*TASK ITEM*. Show each line of the records below where the word "ProxyA" occurs.

(Plain-text document sources)

◆ ◆ ◆ ◆

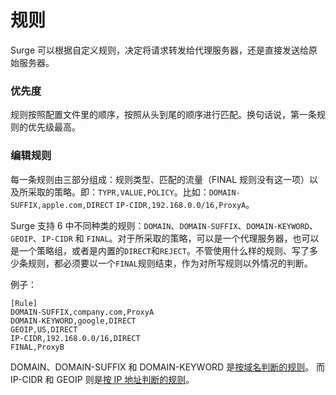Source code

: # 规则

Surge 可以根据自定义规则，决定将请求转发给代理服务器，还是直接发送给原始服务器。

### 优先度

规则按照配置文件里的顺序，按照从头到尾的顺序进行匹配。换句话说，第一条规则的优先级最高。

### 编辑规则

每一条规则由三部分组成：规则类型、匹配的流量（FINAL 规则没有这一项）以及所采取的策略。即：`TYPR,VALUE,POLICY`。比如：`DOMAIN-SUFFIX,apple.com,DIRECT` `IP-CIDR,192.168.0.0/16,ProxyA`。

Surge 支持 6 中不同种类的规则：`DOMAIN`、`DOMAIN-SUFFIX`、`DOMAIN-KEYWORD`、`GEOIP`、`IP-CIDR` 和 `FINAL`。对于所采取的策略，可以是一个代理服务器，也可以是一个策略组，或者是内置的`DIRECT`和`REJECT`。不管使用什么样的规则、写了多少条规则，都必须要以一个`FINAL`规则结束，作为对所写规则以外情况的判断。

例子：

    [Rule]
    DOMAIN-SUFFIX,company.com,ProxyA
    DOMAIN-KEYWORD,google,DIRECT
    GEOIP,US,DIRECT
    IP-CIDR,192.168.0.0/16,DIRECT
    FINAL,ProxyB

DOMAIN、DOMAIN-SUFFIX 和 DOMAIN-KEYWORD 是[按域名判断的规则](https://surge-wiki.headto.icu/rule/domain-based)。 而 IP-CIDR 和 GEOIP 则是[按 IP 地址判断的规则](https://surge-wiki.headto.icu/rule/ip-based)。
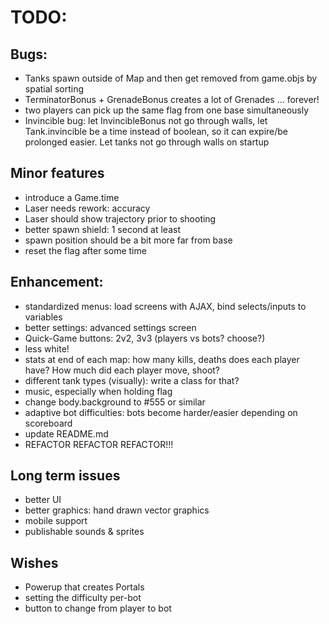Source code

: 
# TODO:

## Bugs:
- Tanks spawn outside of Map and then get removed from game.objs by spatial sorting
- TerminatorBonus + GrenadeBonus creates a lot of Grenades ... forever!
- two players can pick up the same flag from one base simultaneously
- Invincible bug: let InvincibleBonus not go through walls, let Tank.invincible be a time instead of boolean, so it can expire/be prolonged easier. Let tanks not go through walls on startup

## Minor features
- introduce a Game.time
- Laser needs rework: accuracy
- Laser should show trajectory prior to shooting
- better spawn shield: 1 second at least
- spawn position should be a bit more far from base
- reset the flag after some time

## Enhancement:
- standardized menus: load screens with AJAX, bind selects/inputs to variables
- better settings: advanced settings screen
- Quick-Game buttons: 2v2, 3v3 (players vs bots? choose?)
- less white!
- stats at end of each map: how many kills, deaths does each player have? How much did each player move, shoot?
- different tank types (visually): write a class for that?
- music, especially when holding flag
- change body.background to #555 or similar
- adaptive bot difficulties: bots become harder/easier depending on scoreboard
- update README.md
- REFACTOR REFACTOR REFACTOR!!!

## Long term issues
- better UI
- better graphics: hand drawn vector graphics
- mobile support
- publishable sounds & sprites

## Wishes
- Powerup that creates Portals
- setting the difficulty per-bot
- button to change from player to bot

◆ ◆ ◆ ◆

*RESULT OF THE EXERCISE*.
每一条规则由三部分组成：规则类型、匹配的流量（FINAL 规则没有这一项）以及所采取的策略。即：`TYPR,VALUE,POLICY`。比如：`DOMAIN-SUFFIX,apple.com,DIRECT` `IP-CIDR,192.168.0.0/16,ProxyA`。
    DOMAIN-SUFFIX,company.com,ProxyA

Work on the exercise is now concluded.